Data items:
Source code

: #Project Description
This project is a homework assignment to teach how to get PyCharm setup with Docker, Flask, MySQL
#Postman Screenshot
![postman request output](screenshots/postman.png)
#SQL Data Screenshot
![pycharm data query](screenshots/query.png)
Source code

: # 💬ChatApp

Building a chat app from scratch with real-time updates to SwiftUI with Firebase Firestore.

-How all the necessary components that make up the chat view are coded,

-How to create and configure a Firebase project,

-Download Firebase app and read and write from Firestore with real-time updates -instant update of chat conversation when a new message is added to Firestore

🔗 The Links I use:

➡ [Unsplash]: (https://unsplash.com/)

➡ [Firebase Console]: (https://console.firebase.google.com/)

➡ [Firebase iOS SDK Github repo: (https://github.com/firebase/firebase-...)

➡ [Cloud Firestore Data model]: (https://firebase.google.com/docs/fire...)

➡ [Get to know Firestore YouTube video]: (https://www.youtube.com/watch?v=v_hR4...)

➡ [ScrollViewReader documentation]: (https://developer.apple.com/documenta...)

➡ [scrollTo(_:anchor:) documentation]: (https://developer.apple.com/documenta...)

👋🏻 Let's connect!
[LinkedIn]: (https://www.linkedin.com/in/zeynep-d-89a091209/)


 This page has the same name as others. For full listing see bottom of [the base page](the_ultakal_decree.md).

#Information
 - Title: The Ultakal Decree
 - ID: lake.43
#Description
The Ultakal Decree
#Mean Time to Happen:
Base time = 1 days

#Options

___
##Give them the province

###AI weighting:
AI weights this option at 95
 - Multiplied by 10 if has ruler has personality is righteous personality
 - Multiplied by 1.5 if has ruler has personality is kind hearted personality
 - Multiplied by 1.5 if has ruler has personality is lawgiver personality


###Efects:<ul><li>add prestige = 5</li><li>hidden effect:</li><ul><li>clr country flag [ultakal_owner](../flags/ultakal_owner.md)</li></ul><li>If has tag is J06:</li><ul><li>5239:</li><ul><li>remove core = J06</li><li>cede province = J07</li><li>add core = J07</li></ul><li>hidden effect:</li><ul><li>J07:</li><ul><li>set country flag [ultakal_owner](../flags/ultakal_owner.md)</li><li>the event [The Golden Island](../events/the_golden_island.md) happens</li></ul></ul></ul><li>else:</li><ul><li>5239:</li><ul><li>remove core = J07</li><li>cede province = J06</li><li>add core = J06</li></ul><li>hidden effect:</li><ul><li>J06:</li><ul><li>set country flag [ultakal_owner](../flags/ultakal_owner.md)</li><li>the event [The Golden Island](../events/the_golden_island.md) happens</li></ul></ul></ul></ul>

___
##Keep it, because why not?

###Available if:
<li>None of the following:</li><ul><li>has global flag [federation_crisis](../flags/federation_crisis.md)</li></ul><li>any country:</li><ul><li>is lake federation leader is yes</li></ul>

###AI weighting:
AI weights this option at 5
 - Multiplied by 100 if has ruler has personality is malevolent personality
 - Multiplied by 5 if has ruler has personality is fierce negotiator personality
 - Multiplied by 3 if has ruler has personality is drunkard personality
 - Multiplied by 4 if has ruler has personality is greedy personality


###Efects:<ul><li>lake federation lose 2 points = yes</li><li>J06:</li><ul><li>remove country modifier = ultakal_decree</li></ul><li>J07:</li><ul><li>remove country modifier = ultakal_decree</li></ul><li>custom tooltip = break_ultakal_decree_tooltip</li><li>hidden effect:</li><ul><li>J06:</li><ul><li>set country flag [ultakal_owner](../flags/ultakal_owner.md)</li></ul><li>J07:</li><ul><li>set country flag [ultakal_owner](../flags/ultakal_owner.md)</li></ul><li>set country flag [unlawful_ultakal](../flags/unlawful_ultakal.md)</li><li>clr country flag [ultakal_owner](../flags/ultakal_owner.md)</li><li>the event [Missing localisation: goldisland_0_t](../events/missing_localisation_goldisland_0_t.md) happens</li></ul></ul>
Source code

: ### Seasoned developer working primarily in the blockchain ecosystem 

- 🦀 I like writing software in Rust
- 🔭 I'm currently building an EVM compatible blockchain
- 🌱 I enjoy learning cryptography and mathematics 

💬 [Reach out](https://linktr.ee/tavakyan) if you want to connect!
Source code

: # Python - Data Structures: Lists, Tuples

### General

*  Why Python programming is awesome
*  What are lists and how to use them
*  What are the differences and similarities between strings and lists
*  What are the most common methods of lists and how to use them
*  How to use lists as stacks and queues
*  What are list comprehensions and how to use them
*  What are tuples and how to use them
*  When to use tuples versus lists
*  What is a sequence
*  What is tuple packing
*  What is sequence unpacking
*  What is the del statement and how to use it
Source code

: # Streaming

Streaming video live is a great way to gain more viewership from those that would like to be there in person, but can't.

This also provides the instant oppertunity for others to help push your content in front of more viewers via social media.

## Problem description
Every record above must be repeated word for word.

## Task solution
Source code

: #Project Description
This project is a homework assignment to teach how to get PyCharm setup with Docker, Flask, MySQL
#Postman Screenshot
![postman request output](screenshots/postman.png)
#SQL Data Screenshot
![pycharm data query](screenshots/query.png)
Source code

: # 💬ChatApp

Building a chat app from scratch with real-time updates to SwiftUI with Firebase Firestore.

-How all the necessary components that make up the chat view are coded,

-How to create and configure a Firebase project,

-Download Firebase app and read and write from Firestore with real-time updates -instant update of chat conversation when a new message is added to Firestore

🔗 The Links I use:

➡ [Unsplash]: (https://unsplash.com/)

➡ [Firebase Console]: (https://console.firebase.google.com/)

➡ [Firebase iOS SDK Github repo: (https://github.com/firebase/firebase-...)

➡ [Cloud Firestore Data model]: (https://firebase.google.com/docs/fire...)

➡ [Get to know Firestore YouTube video]: (https://www.youtube.com/watch?v=v_hR4...)

➡ [ScrollViewReader documentation]: (https://developer.apple.com/documenta...)

➡ [scrollTo(_:anchor:) documentation]: (https://developer.apple.com/documenta...)

👋🏻 Let's connect!
[LinkedIn]: (https://www.linkedin.com/in/zeynep-d-89a091209/)


 This page has the same name as others. For full listing see bottom of [the base page](the_ultakal_decree.md).

#Information
 - Title: The Ultakal Decree
 - ID: lake.43
#Description
The Ultakal Decree
#Mean Time to Happen:
Base time = 1 days

#Options

___
##Give them the province

###AI weighting:
AI weights this option at 95
 - Multiplied by 10 if has ruler has personality is righteous personality
 - Multiplied by 1.5 if has ruler has personality is kind hearted personality
 - Multiplied by 1.5 if has ruler has personality is lawgiver personality


###Efects:<ul><li>add prestige = 5</li><li>hidden effect:</li><ul><li>clr country flag [ultakal_owner](../flags/ultakal_owner.md)</li></ul><li>If has tag is J06:</li><ul><li>5239:</li><ul><li>remove core = J06</li><li>cede province = J07</li><li>add core = J07</li></ul><li>hidden effect:</li><ul><li>J07:</li><ul><li>set country flag [ultakal_owner](../flags/ultakal_owner.md)</li><li>the event [The Golden Island](../events/the_golden_island.md) happens</li></ul></ul></ul><li>else:</li><ul><li>5239:</li><ul><li>remove core = J07</li><li>cede province = J06</li><li>add core = J06</li></ul><li>hidden effect:</li><ul><li>J06:</li><ul><li>set country flag [ultakal_owner](../flags/ultakal_owner.md)</li><li>the event [The Golden Island](../events/the_golden_island.md) happens</li></ul></ul></ul></ul>

___
##Keep it, because why not?

###Available if:
<li>None of the following:</li><ul><li>has global flag [federation_crisis](../flags/federation_crisis.md)</li></ul><li>any country:</li><ul><li>is lake federation leader is yes</li></ul>

###AI weighting:
AI weights this option at 5
 - Multiplied by 100 if has ruler has personality is malevolent personality
 - Multiplied by 5 if has ruler has personality is fierce negotiator personality
 - Multiplied by 3 if has ruler has personality is drunkard personality
 - Multiplied by 4 if has ruler has personality is greedy personality


###Efects:<ul><li>lake federation lose 2 points = yes</li><li>J06:</li><ul><li>remove country modifier = ultakal_decree</li></ul><li>J07:</li><ul><li>remove country modifier = ultakal_decree</li></ul><li>custom tooltip = break_ultakal_decree_tooltip</li><li>hidden effect:</li><ul><li>J06:</li><ul><li>set country flag [ultakal_owner](../flags/ultakal_owner.md)</li></ul><li>J07:</li><ul><li>set country flag [ultakal_owner](../flags/ultakal_owner.md)</li></ul><li>set country flag [unlawful_ultakal](../flags/unlawful_ultakal.md)</li><li>clr country flag [ultakal_owner](../flags/ultakal_owner.md)</li><li>the event [Missing localisation: goldisland_0_t](../events/missing_localisation_goldisland_0_t.md) happens</li></ul></ul>
Source code

: ### Seasoned developer working primarily in the blockchain ecosystem 

- 🦀 I like writing software in Rust
- 🔭 I'm currently building an EVM compatible blockchain
- 🌱 I enjoy learning cryptography and mathematics 

💬 [Reach out](https://linktr.ee/tavakyan) if you want to connect!
Source code

: # Python - Data Structures: Lists, Tuples

### General

*  Why Python programming is awesome
*  What are lists and how to use them
*  What are the differences and similarities between strings and lists
*  What are the most common methods of lists and how to use them
*  How to use lists as stacks and queues
*  What are list comprehensions and how to use them
*  What are tuples and how to use them
*  When to use tuples versus lists
*  What is a sequence
*  What is tuple packing
*  What is sequence unpacking
*  What is the del statement and how to use it
Source code

: # Streaming

Streaming video live is a great way to gain more viewership from those that would like to be there in person, but can't.

This also provides the instant oppertunity for others to help push your content in front of more viewers via social media.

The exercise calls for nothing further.